Bendis delves deep into the paranoid-schizo-objectivism-whatever world that Steve Ditko created. This is most obvious in the depiction of Peter Parker and the embarrassments of bullying he must endure. Lee and Ditko always hinted that Parker was treated like scum, yet depicted it in the most avoidable and abstract way. Bendis, on the other hand, shows everything. So Pete runs home in tears, humiliated in front of his few friends. In true bully victim style, he almost ends up telling Ben and May to get stuffed.
By far, Ben Parker is the coolest character in the book: genuine, charming, honest, warm and caring. Uncle Ben was initially Petey's role model, an integral and essential part of his being. And to my knowledge, no other writer has ever depicted him in such a likeable way. Could be part of Bendis' plan to help us identify with the central character so that when Ben gets knocked off, like we suspect he will, will we feel more closely for Peter?

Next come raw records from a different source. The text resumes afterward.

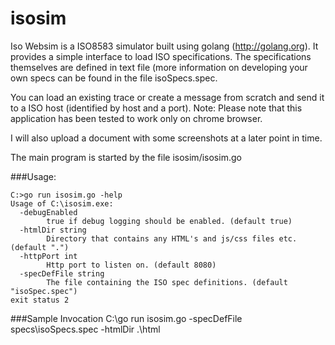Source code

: # isosim

Iso Websim is a ISO8583 simulator built using golang (http://golang.org). It provides a simple interface to load ISO specifications. 
The specifications themselves are defined in text file (more information on developing your own specs can be found in the file isoSpecs.spec. 

You can load an existing trace or create a message from scratch and send it to a ISO host (identified by host and a port). 
Note: Please note that this application has been tested to work only on chrome browser.

I will also upload a document with some screenshots at a later point in time.

The main program is started by the file isosim/isosim.go

###Usage: 
```
C:>go run isosim.go -help
Usage of C:\isosim.exe:
  -debugEnabled
        true if debug logging should be enabled. (default true)
  -htmlDir string
        Directory that contains any HTML's and js/css files etc. (default ".")
  -httpPort int
        Http port to listen on. (default 8080)
  -specDefFile string
        The file containing the ISO spec definitions. (default "isoSpec.spec")
exit status 2
```

###Sample Invocation 
C:\go run isosim.go -specDefFile specs\isoSpecs.spec -htmlDir .\html

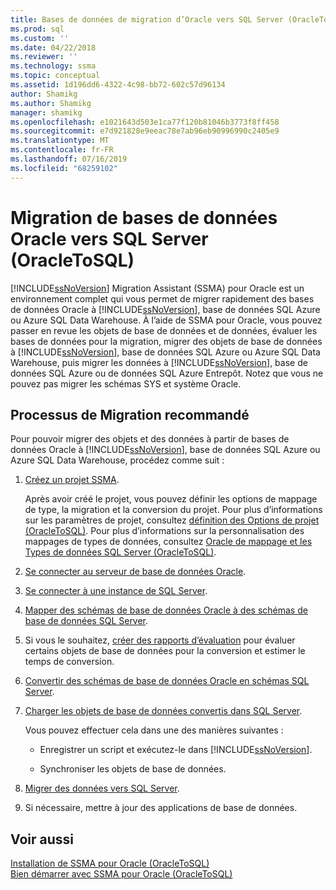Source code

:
 ```yaml
---
title: Bases de données de migration d’Oracle vers SQL Server (OracleToSQL) | Microsoft Docs
ms.prod: sql
ms.custom: ''
ms.date: 04/22/2018
ms.reviewer: ''
ms.technology: ssma
ms.topic: conceptual
ms.assetid: 1d196dd6-4322-4c98-bb72-602c57d96134
author: Shamikg
ms.author: Shamikg
manager: shamikg
ms.openlocfilehash: e1021643d503e1ca77f120b81046b3773f8ff458
ms.sourcegitcommit: e7d921828e9eeac78e7ab96eb90996990c2405e9
ms.translationtype: MT
ms.contentlocale: fr-FR
ms.lasthandoff: 07/16/2019
ms.locfileid: "68259102"
---
```

# <a name="migrating-oracle-databases-to-sql-server-oracletosql"></a>Migration de bases de données Oracle vers SQL Server (OracleToSQL)
[!INCLUDE[ssNoVersion](../../includes/ssnoversion-md.md)] Migration Assistant (SSMA) pour Oracle est un environnement complet qui vous permet de migrer rapidement des bases de données Oracle à [!INCLUDE[ssNoVersion](../../includes/ssnoversion-md.md)], base de données SQL Azure ou Azure SQL Data Warehouse. À l’aide de SSMA pour Oracle, vous pouvez passer en revue les objets de base de données et de données, évaluer les bases de données pour la migration, migrer des objets de base de données à [!INCLUDE[ssNoVersion](../../includes/ssnoversion-md.md)], base de données SQL Azure ou Azure SQL Data Warehouse, puis migrer les données à [!INCLUDE[ssNoVersion](../../includes/ssnoversion-md.md)], base de données SQL Azure ou de données SQL Azure Entrepôt. Notez que vous ne pouvez pas migrer les schémas SYS et système Oracle.
  
## <a name="recommended-migration-process"></a>Processus de Migration recommandé  
Pour pouvoir migrer des objets et des données à partir de bases de données Oracle à [!INCLUDE[ssNoVersion](../../includes/ssnoversion-md.md)], base de données SQL Azure ou Azure SQL Data Warehouse, procédez comme suit :
  
1.  [Créez un projet SSMA](working-with-ssma-projects-oracletosql.md).  
  
    Après avoir créé le projet, vous pouvez définir les options de mappage de type, la migration et la conversion du projet. Pour plus d’informations sur les paramètres de projet, consultez [définition des Options de projet &#40;OracleToSQL&#41;](../../ssma/oracle/setting-project-options-oracletosql.md). Pour plus d’informations sur la personnalisation des mappages de types de données, consultez [Oracle de mappage et les Types de données SQL Server &#40;OracleToSQL&#41;](../../ssma/oracle/mapping-oracle-and-sql-server-data-types-oracletosql.md).  
  
2.  [Se connecter au serveur de base de données Oracle](connecting-to-oracle-database-oracletosql.md).  
  
3.  [Se connecter à une instance de SQL Server](connecting-to-sql-server-oracletosql.md).  
  
4.  [Mapper des schémas de base de données Oracle à des schémas de base de données SQL Server](mapping-oracle-schemas-to-sql-server-schemas-oracletosql.md).  
  
5.  Si vous le souhaitez, [créer des rapports d’évaluation](assessing-oracle-schemas-for-conversion-oracletosql.md) pour évaluer certains objets de base de données pour la conversion et estimer le temps de conversion.  
  
6.  [Convertir des schémas de base de données Oracle en schémas SQL Server](converting-oracle-schemas-oracletosql.md).  
  
7.  [Charger les objets de base de données convertis dans SQL Server](loading-converted-database-objects-into-sql-server-oracletosql.md).  
  
    Vous pouvez effectuer cela dans une des manières suivantes :  
  
    -   Enregistrer un script et exécutez-le dans [!INCLUDE[ssNoVersion](../../includes/ssnoversion-md.md)].  
  
    -   Synchroniser les objets de base de données.  
  
8.  [Migrer des données vers SQL Server](migrating-oracle-data-into-sql-server-oracletosql.md).  
  
9. Si nécessaire, mettre à jour des applications de base de données.  
  
## <a name="see-also"></a>Voir aussi  
[Installation de SSMA pour Oracle &#40;OracleToSQL&#41;](../../ssma/oracle/installing-ssma-for-oracle-oracletosql.md)  
[Bien démarrer avec SSMA pour Oracle &#40;OracleToSQL&#41;](../../ssma/oracle/getting-started-with-ssma-for-oracle-oracletosql.md)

Bagley, Thibert and Buccalletto do a great job with the art, totally unpretentious, accomplished and warm, with the first two issues resembling a try-out for the movie. There's a new 'tingling spidey sense' sequence, a 'Previously in Spider-Man', and a great line in gags and homeliness.
What we've got here is something similar to 'The Image Factor'. The reconstruction of the fables by the talent roster working in superhero renaissance, applied and coupled to one of the most important icons in that genre. Bendis & co have been lucky in their being handed this task, which they have made unique as intended.
This book really deserves to succeed, both in its own right and as part of Jemas' plan to bring new readers in. Business and creativity have never mixed so superbly.
Nearly four bullets. Oh, just this once...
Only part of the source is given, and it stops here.